Desescalada Incógnita

Des escalada incerta

Desescalada Incógnita

Conversaciones en confinamiento

De Carolina Chaparro
Psicóloga de adultos de Espai GUT

Sí, puede ser que pienses…

¡No quiero salir por si me contagio o contagio a algún ser querido!

Una de las cosas que nos ha enseñado esta nueva situación es que no podemos controlar absolutamente nada de nuestro alrededor. Pensar que no podemos controlar cosas, que antes erróneamente pensábamos que controlábamos, nos genera mucha inseguridad y como consecuencia, mucha ansiedad. El contagio se puede intentar evitar, pero no se puede controlar. ¡Pero no desesperemos! Hay muchas otras cosas que sí podemos hacer para cuidarnos, y cuidar a los demás. Informarnos sobre las nuevas medidas de seguridad, lavarnos las manos o mantener una distancia de seguridad son maneras eficaces de protegernos.

¡Claro que sentiremos nervios al salir! Es algo inevitable, la incertidumbre va a ser una sensación con la que vamos a tener que aprender a vivir. Depende de ti si quieres hacerte amiga de ella o no, vivirla como algo adaptativo a una situación nueva o no. Probablemente has estado huyendo de esta sensación anteriormente, así que coge esta situación como una nueva oportunidad para conocerla mejor.

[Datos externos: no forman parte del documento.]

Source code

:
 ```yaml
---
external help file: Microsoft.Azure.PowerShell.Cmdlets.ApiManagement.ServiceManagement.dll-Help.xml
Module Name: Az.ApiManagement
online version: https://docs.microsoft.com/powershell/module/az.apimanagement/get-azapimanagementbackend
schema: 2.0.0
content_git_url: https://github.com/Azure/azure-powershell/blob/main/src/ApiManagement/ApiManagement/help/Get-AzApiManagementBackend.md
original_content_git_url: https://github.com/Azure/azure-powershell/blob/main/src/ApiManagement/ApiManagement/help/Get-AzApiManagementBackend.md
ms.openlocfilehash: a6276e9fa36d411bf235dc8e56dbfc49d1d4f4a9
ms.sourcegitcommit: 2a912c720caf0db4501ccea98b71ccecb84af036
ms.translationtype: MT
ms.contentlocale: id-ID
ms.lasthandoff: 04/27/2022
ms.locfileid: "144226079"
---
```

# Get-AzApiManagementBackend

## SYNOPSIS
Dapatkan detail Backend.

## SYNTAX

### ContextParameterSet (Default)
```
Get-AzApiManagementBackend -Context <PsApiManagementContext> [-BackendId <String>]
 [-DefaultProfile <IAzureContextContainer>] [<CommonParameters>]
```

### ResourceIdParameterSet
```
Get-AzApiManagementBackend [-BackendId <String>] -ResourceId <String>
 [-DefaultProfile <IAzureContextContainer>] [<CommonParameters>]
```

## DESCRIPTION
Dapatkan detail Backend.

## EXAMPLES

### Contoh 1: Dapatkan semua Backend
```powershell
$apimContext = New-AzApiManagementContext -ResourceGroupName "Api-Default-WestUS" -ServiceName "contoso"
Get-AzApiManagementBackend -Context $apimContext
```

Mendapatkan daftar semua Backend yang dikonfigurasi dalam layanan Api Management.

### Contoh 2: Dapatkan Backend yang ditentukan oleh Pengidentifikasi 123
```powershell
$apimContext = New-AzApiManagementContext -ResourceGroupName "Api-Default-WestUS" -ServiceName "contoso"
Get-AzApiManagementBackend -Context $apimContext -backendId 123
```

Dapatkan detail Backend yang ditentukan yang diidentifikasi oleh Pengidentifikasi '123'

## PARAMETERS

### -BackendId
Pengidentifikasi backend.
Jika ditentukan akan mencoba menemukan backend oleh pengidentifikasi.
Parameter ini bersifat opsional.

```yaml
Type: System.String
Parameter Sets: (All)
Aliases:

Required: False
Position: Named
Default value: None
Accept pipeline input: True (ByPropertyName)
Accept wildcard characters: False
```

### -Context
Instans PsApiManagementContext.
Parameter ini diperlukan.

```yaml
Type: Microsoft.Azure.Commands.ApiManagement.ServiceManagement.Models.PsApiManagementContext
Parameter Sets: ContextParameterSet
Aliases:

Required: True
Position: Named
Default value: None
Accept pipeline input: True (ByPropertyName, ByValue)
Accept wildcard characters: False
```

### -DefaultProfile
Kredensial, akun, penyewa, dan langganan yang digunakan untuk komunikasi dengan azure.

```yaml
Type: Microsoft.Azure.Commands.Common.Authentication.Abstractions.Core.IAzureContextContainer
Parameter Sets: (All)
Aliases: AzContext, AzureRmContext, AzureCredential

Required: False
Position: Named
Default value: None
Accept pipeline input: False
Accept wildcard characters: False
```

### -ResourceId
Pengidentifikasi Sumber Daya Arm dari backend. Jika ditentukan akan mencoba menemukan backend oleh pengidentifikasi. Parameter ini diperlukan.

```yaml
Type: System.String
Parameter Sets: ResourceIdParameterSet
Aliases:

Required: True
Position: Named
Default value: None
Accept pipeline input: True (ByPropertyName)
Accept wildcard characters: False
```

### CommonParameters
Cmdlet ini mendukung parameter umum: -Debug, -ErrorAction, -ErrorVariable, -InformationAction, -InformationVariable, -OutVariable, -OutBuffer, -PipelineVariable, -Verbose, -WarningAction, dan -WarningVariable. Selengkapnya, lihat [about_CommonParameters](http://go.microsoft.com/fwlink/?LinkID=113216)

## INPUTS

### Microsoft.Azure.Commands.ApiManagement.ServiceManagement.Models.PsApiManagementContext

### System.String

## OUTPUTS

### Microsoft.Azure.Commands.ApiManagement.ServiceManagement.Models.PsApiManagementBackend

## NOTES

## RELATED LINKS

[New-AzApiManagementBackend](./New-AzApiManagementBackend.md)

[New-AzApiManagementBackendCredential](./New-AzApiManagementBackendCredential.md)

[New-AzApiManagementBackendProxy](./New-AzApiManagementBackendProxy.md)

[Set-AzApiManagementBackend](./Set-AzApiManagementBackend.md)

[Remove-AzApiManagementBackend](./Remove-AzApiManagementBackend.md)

Me crea angustia no poder abrazar o besar a mis seres queridos

Vamos a tener que reformular muchas cosas de nuestro día a día. No olvidemos que en nuestra naturaleza está el ser personas con capacidad para adaptarnos a nuevas circunstancias. Adaptarse o morir dicen, y no demostrar cariño a nuestros seres queridos es como una “muerte emocional”, nos duele mucho no poder hacerlo. Así que busca maneras de demostrarles a los demás que te importan y que son importantes para ti, porque ése es el objetivo principal, no sólo el contacto físico.

¡Seguro que esto nunca acabará!

¿Cómo lo sabes? ¿Realmente tenemos pruebas empíricas que nos digan que esto volverá a pasar? Al revés, se está buscando una vacuna y tomando medidas para que esto no pase. Asegurar cosas de las que no tenemos pruebas nos limita el pensamiento, nos limita buscar y aceptar alternativas más racionales. No tenemos una bola de cristal que nos diga el futuro, así que evitemos creernos futurólogos.

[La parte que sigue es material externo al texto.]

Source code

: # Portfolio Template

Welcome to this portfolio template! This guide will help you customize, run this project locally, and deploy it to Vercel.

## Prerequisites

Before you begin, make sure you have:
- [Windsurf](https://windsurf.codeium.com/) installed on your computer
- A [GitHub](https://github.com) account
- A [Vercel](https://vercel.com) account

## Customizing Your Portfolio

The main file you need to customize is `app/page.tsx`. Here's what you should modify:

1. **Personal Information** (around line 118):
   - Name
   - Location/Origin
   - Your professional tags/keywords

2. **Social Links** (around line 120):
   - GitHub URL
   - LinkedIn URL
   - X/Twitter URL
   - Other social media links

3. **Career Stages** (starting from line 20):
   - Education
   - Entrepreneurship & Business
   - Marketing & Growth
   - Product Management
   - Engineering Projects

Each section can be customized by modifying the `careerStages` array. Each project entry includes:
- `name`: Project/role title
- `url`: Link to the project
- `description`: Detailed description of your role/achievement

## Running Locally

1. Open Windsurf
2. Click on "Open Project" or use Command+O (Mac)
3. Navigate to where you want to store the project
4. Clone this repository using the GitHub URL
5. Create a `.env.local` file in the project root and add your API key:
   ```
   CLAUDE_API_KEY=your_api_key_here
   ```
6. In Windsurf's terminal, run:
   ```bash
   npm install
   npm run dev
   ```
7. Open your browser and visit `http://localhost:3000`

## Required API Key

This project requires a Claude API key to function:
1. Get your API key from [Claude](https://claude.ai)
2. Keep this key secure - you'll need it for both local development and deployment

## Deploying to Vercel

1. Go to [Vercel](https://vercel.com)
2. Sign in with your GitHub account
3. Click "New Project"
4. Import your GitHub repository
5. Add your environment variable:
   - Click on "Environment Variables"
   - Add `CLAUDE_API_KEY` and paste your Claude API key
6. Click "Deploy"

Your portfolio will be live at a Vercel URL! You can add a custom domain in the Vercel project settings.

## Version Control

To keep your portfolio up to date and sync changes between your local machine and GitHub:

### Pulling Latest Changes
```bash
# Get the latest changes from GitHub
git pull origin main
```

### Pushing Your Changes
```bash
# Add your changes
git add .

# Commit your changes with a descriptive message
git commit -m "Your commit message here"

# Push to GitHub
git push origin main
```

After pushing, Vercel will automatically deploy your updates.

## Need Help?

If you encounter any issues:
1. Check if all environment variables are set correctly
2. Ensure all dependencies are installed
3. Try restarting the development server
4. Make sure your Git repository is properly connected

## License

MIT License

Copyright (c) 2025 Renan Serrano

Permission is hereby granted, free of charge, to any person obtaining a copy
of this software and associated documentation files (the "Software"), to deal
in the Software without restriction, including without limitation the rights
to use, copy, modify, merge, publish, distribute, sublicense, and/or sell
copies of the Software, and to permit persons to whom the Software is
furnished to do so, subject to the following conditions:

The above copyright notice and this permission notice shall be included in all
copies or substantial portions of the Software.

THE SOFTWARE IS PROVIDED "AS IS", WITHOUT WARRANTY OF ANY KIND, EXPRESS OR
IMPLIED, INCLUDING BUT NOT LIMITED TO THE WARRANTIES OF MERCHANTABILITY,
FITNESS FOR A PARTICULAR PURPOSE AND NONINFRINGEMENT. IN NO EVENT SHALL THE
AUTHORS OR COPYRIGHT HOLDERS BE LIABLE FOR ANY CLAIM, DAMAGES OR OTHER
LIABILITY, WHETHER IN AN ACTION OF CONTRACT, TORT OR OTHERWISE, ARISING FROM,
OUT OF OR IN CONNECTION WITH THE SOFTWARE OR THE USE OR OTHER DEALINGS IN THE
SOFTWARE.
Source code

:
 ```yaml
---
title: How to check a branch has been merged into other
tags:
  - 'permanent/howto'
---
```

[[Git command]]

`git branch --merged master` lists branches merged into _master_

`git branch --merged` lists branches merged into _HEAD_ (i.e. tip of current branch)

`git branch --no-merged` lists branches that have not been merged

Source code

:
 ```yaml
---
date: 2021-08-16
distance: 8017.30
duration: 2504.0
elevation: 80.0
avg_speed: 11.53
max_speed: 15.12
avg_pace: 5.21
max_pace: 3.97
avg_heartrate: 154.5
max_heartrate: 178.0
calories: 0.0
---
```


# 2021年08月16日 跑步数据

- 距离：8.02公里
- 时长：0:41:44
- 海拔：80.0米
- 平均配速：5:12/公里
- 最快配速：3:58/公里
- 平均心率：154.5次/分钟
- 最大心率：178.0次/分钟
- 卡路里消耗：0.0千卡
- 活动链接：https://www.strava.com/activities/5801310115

No recuperaré jamás mi rutina

El término de jamás es muy sentenciador. Lo más probable es que la recuperemos poco a poco. Aquí es donde nuestra necesidad de instantaneidad y de querer las cosas ya, nos juega una mala pasada. Saber esperar es un arte al que estamos muy poco acostumbrados a practicar. Valora cada pequeña cosa de tu rutina que recuperes. Vívela como si fuera la primera vez.

¡Nada será como antes!

No, muchas cosas cambiarán. Temas relacionados con la sanidad o la economía cambiarán drásticamente, pero ¿de que se produzcan estos cambios quiere decir que nada, absolutamente nada, será como antes? Seguro que cosas cambiarán ligeramente, pero ¿realmente lo esencial no será como antes? Disfrutar de nuestros seres queridos, recuperar la libertad, volver a hacer aquello que te gustaba o relacionarte con los demás serán cosas que no cambiarán, porque sobretodo son cosas que dependen de ti. Esfuérzate por volver a crear tu propia normalidad.

Es lógico tener miedo, nos enfrentamos a una situación nueva que hace que estemos alertas ante cualquier peligro. No es sano sentir pánico, el pánico te bloquea y te impide afrontar situaciones complicadas o incómodas.

Si sientes que el pánico y la ansiedad no cesa, pide ayuda.

¿Cuándo tengo que pedir ayuda?

Cuando vemos que una vez superada la pandemia la angustia no baja, durante más de tres meses o sentimos que no podemos mantener nuestra rutina habitual, o aparecen:

  • Síntomas de reviviscencia: revivir hechos pasados negativos (pesadillas, pensamientos aterradores, acompañados con dificultades para respirar y / o palpitaciones …)
  • Síntomas de evasión: evitar lugares conocidos asociados a la situación, recuerdos y evitamos ver personas relacionadas con el hecho traumático.
  • Síntomas de hipervigilancia y reactividad: sobresaltos, sentirse muy nervioso o irritable, lo que provoca dificultades para enfrentarse al día a día.
  • síntomas cognitivos: problemas para recordar detalles importantes, pensamientos negativos constantes, pérdida de e interèés para actividades de ocio, o baja concentración que persiste, etc.
  • Necesidad de acompañamiento emocional debido a pérdidas y carencias.